Famed Boston journalist Natalie Jacobson pens memoir about her immigrant upbringing, idyllic UNH years and building a successful career and family
journalist Natalie Jacobson smiling, wearing a dark gray sweater and pink scarf
Photography by David Vogt
Natalie Jacobson ’65 had a long career as a Boston journalist on WCVB, the local ABC affiliate, sharing the city’s story in both the nightly and daytime news, before retiring in 2007.

So when she, like so many, found herself with time on her hands and not much to do during the COVID lockdown in 2020, she didn’t learn how to make sourdough bread, or adopt a puppy, or take up a new hobby.
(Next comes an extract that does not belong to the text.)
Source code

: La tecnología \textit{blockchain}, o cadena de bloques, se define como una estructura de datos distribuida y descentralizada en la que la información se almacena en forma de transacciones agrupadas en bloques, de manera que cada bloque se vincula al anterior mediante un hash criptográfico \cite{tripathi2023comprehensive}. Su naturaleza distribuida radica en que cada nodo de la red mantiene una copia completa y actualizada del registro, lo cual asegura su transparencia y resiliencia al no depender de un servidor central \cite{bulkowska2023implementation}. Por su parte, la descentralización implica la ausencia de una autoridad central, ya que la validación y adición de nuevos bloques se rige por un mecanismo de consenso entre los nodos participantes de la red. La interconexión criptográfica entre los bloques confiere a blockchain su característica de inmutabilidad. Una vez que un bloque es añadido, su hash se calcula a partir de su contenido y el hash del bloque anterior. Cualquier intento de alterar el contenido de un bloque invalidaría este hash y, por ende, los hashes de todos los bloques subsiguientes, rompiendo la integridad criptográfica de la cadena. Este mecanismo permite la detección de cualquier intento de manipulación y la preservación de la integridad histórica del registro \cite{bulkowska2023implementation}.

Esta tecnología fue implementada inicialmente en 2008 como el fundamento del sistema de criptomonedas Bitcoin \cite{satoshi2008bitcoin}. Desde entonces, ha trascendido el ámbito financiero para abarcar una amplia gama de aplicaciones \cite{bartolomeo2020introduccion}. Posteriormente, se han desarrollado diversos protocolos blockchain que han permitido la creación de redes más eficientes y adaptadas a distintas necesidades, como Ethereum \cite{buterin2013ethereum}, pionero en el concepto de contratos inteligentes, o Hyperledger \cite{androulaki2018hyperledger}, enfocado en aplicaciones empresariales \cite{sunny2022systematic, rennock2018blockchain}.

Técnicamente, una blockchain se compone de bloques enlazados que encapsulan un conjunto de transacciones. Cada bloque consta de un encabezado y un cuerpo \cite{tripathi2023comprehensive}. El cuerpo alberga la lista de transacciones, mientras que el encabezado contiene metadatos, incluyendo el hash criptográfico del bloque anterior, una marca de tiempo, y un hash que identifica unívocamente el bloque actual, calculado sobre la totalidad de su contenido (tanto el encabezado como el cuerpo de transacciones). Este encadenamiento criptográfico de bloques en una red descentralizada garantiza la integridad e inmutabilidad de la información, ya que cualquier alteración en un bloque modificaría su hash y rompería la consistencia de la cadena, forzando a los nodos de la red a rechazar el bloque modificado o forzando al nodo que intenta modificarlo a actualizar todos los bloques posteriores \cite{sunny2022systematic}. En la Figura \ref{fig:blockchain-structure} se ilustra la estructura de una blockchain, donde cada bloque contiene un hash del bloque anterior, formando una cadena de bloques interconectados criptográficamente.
Instead she did what came most naturally to her — she told a story. But this time, the story she was telling would be her own: She decided the lockdown was a good time to write the memoir she had been thinking about for many years, but never had the time to sit down and start.
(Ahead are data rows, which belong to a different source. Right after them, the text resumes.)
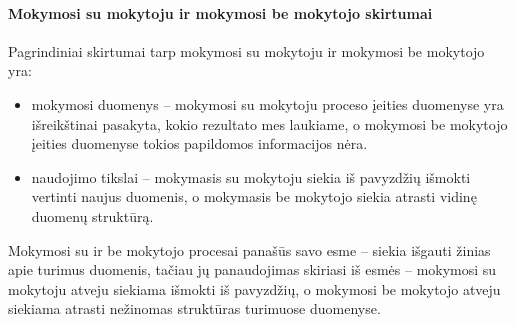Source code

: \paragraph{Mokymosi su mokytoju ir mokymosi be mokytojo skirtumai}

 Pagrindiniai skirtumai tarp mokymosi su mokytoju ir mokymosi be mokytojo yra:
\begin{itemize}
  \item mokymosi duomenys -- mokymosi su mokytoju proceso įeities duomenyse yra išreikštinai pasakyta, kokio rezultato mes laukiame, o mokymosi be mokytojo įeities duomenyse tokios papildomos informacijos nėra.
  \item  naudojimo tikslai -- mokymasis su mokytoju siekia iš pavyzdžių išmokti vertinti naujus duomenis, o mokymasis be mokytojo siekia atrasti vidinę duomenų struktūrą.
\end{itemize}
Mokymosi su ir be mokytojo procesai panašūs savo esme -- siekia išgauti žinias apie turimus duomenis, tačiau jų panaudojimas skiriasi iš esmės -- mokymosi su mokytoju atveju siekiama išmokti iš pavyzdžių, o mokymosi be mokytojo atveju siekiama atrasti nežinomas struktūras turimuose duomenyse.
“I wasn’t trying to write a book; I just wrote stories as they came to mind,” she says. “I wrote about five hours a day for six or seven weeks, and I was done.” She says harder than writing the book was finding a publisher.

The final product is “Every Life a Story: Natalie Jacobson Reporting,” published last summer (available on Amazon and Audible). In the book, Jacobson writes about her professional life as a groundbreaking broadcast journalist in Boston for nearly 40 years, but also shares in-depth stories of her upbringing in a Serbian immigrant family, her years as a young coed at UNH and building her own family, which includes now-grown children and stepchildren. We caught up with Jacobson recently to ask a few reporter’s questions of our own:

You write about an idyllic four years of college at UNH, but against the backdrop of the turbulent 1960s in America. Can you share more about that? Well of course this was in a time before the whole upheaval with technology; life was simpler, but of course it was a troubled time nationally. As I wrote in the book, there were no drugs and no booze in the dry town of Durham, and everything was less expensive and less political. Yet a war was building that would kill my friends. Our popular president would be assassinated. And of course for women, there were very few professional opportunities.
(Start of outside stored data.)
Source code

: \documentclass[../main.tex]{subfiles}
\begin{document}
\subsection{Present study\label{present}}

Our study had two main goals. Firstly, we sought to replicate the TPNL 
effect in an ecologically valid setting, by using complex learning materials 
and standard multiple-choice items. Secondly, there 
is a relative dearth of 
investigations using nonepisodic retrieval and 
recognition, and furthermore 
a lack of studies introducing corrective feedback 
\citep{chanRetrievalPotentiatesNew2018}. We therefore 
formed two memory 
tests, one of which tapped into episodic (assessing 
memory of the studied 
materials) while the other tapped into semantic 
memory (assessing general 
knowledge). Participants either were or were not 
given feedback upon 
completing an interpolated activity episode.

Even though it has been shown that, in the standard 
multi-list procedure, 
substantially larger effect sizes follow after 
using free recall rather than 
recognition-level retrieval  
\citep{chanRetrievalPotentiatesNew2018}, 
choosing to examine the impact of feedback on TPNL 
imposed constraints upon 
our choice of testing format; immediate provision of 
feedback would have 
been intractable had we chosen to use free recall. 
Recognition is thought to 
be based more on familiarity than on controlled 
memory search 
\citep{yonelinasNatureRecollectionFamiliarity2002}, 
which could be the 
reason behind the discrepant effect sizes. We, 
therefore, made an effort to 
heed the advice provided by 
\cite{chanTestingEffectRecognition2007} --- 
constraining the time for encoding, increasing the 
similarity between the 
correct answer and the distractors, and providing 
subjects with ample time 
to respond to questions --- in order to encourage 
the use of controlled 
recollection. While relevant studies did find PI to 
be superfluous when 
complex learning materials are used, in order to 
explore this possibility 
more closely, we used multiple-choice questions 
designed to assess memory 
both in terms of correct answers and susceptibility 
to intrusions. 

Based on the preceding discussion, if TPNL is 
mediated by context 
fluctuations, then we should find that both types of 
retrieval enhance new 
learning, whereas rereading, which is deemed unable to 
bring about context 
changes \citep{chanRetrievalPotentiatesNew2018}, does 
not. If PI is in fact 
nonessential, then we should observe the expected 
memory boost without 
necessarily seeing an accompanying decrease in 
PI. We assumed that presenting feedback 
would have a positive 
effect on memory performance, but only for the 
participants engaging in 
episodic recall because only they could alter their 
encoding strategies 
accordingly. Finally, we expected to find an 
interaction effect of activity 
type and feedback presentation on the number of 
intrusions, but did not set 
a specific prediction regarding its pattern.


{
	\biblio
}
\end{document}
Times have certainly changed for women in the workforce. Do you think you’ve served as a mentor to other women in journalism? I hope so. I was the first woman to anchor the evening newscast in Boston, and I thought about that milestone happening in my lifetime and in my mother’s lifetime when she remembered a time when women couldn’t even vote. I always thought I could do the best for other women simply by being really good at my job, so that people would stop saying “You know that girl reporter?” and would just say “You know that good reporter?”

Many Boston viewers will remember you as one half of a famed broadcasting duo with your former husband, Chet Curtis. Did anyone advise you to make part of this book a bit of a “tell-all” about your marriage and eventual divorce? You know, the dissolution of my marriage was one of the most painful things I’ve been through in my life. When that fell apart, it was just devastating. I wasn’t sure I’d survive it. Out of respect for our daughters and grandchildren, and honestly out of respect for him and the respect he and I shared for our viewers, I tried to be honest, but I certainly wasn’t going to share details I felt were too personal to us.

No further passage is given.